Puntos fuertes y aspectos mejorables
Puntos fuertes
- Inercia y distancia de lance: el peso para su longitud facilita buscar profundidad con buena presentación.
- Acción controlable con jerks cortos: permite ajustar “agresividad” sin perder el contacto.
- Pausas con intención: al aflojar, el hundimiento lento suele disparar ataques, especialmente cuando el pez está siguiendo el señuelo.
Aspectos mejorables (desde el uso real)
- Toma de contacto y control en zonas muy pegadas al fondo: si hay cambios bruscos de profundidad o poca agua, conviene acortar el conteo y mantener el trabajo más “en media agua” para evitar enganches.
- Herraje y anillas: en hard baits de este tamaño siempre recomiendo revisar tras varios días de pesca (y más si hay roces con roca).

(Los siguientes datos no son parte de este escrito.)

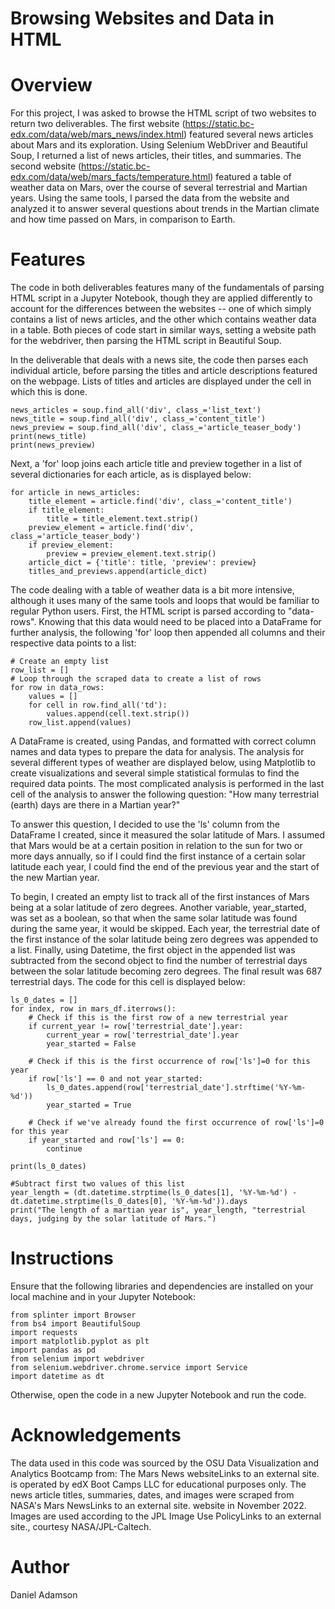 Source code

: # Browsing Websites and Data in HTML

# Overview

For this project, I was asked to browse the HTML script of two websites to return two deliverables. The first website (https://static.bc-edx.com/data/web/mars_news/index.html)
featured several news articles about Mars and its exploration. Using Selenium WebDriver and Beautiful Soup, I returned a list of news articles, their
titles, and summaries. The second website (https://static.bc-edx.com/data/web/mars_facts/temperature.html) featured a table of weather data on Mars,
over the course of several terrestrial and Martian years. Using the same tools, I parsed the data from the website and analyzed it to answer several
questions about trends in the Martian climate and how time passed on Mars, in comparison to Earth.

# Features

The code in both deliverables features many of the fundamentals of parsing HTML script in a Jupyter Notebook, though they are applied differently to
account for the differences between the websites -- one of which simply contains a list of news articles, and the other which contains weather data
in a table. Both pieces of code start in similar ways, setting a website path for the webdriver, then parsing the HTML script in Beautiful Soup. 

In the deliverable that deals with a news site, the code then parses each individual article, before parsing the titles and article descriptions
featured on the webpage. Lists of titles and articles are displayed under the cell in which this is done. 
  
    news_articles = soup.find_all('div', class_='list_text')
    news_title = soup.find_all('div', class_='content_title')
    news_preview = soup.find_all('div', class_='article_teaser_body')
    print(news_title)
    print(news_preview)

Next, a 'for' loop joins each article title and preview together in a list of several dictionaries for each article, as is displayed below:

    for article in news_articles:
        title_element = article.find('div', class_='content_title')
        if title_element:
            title = title_element.text.strip()
        preview_element = article.find('div', class_='article_teaser_body')
        if preview_element:
            preview = preview_element.text.strip()
        article_dict = {'title': title, 'preview': preview}
        titles_and_previews.append(article_dict)
       
The code dealing with a table of weather data is a bit more intensive, although it uses many of the same tools and loops that would be familiar
to regular Python users. First, the HTML script is parsed according to "data-rows". Knowing that this data would need to be placed into a DataFrame
for further analysis, the following 'for' loop then appended all columns and their respective data points to a list:

    # Create an empty list
    row_list = []
    # Loop through the scraped data to create a list of rows
    for row in data_rows:
        values = []
        for cell in row.find_all('td'):
            values.append(cell.text.strip())
        row_list.append(values)  

A DataFrame is created, using Pandas, and formatted with correct column names and data types to prepare the data for analysis. The analysis for 
several different types of weather are displayed below, using Matplotlib to create visualizations and several simple statistical formulas to find
the required data points. The most complicated analysis is performed in the last cell of the analysis to answer the following question: 
"How many terrestrial (earth) days are there in a Martian year?" 

To answer this question, I decided to use the 'ls' column from the DataFrame I created, since it measured the solar latitude of Mars. I assumed that
Mars would be at a certain position in relation to the sun for two or more days annually, so if I could find the first instance of a certain solar latitude
each year, I could find the end of the previous year and the start of the new Martian year. 

To begin, I created an empty list to track all of the first instances of Mars being at a solar latitude of zero degrees. Another variable, year_started, was set as a boolean, 
so that when the same solar latitude was found during the same year, it would be skipped. Each year, the terrestrial date of the first instance of the
solar latitude being zero degrees was appended to a list. Finally, using Datetime, the first object in the appended list was subtracted from the second object to
find the number of terrestrial days between the solar latitude becoming zero degrees. The final result was 687 terrestrial days. The code for this cell
is displayed below:

    ls_0_dates = []
    for index, row in mars_df.iterrows():
        # Check if this is the first row of a new terrestrial year
        if current_year != row['terrestrial_date'].year:
            current_year = row['terrestrial_date'].year
            year_started = False

        # Check if this is the first occurrence of row['ls']=0 for this year
        if row['ls'] == 0 and not year_started:
            ls_0_dates.append(row['terrestrial_date'].strftime('%Y-%m-%d'))
            year_started = True

        # Check if we've already found the first occurrence of row['ls']=0 for this year
        if year_started and row['ls'] == 0:
            continue

    print(ls_0_dates)

    #Subtract first two values of this list
    year_length = (dt.datetime.strptime(ls_0_dates[1], '%Y-%m-%d') - dt.datetime.strptime(ls_0_dates[0], '%Y-%m-%d')).days
    print("The length of a martian year is", year_length, "terrestrial days, judging by the solar latitude of Mars.")


# Instructions

Ensure that the following libraries and dependencies are installed on your local machine and in your Jupyter Notebook:

    from splinter import Browser
    from bs4 import BeautifulSoup
    import requests
    import matplotlib.pyplot as plt
    import pandas as pd
    from selenium import webdriver
    from selenium.webdriver.chrome.service import Service
    import datetime as dt
    
Otherwise, open the code in a new Jupyter Notebook and run the code.


# Acknowledgements
The data used in this code was sourced by the OSU Data Visualization and Analytics Bootcamp from:
The Mars News websiteLinks to an external site. is operated by edX Boot Camps LLC for educational purposes only. The news article titles, summaries, dates, and images were scraped from NASA's Mars NewsLinks to an external site. website in November 2022. Images are used according to the JPL Image Use PolicyLinks to an external site., courtesy NASA/JPL-Caltech.

# Author
Daniel Adamson


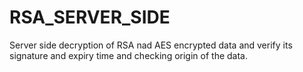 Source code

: # RSA_SERVER_SIDE
Server side decryption of RSA nad AES encrypted data and verify its signature and expiry time and checking origin of the data.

Si detectas cualquier microjuego, lo más eficiente es corregirlo en el momento (anilla/oval a buen estado) para que la acción no se degrade.
- Carga y recambio de color: el pack de dos unidades es práctico, pero mi recomendación es no rotar de color cada turno; rota cuando cambie la luz (amanecer/pleno/atardecer) o el comportamiento del pez (si sigue al señuelo pero no muerde, entonces sí).
Veredicto del experto
Es un pencil sinking de gran formato que encaja muy bien en pesca de depredador en salada cuando quieres un jerkbait con trabajo vertical y pausas con significado, no un simple señuelo de superficie. En mis sesiones, lo he encontrado sólido en lances y en repetibilidad del ritmo, y lo considero especialmente efectivo en capas medias alrededor de estructura o transiciones de profundidad. Como única advertencia práctica: su tamaño y hundimiento invitan a pescar “con lectura”, ajustando conteo y tensión para no pasarte de rango en fondos complicados. Si tu estilo es de jerks cortos con pausas deliberadas, este tipo de lápiz te da una herramienta muy útil para días donde el depredador está siguiendo, pero decide en el momento exacto en el que el señuelo deja de “tirar” y empieza a caer.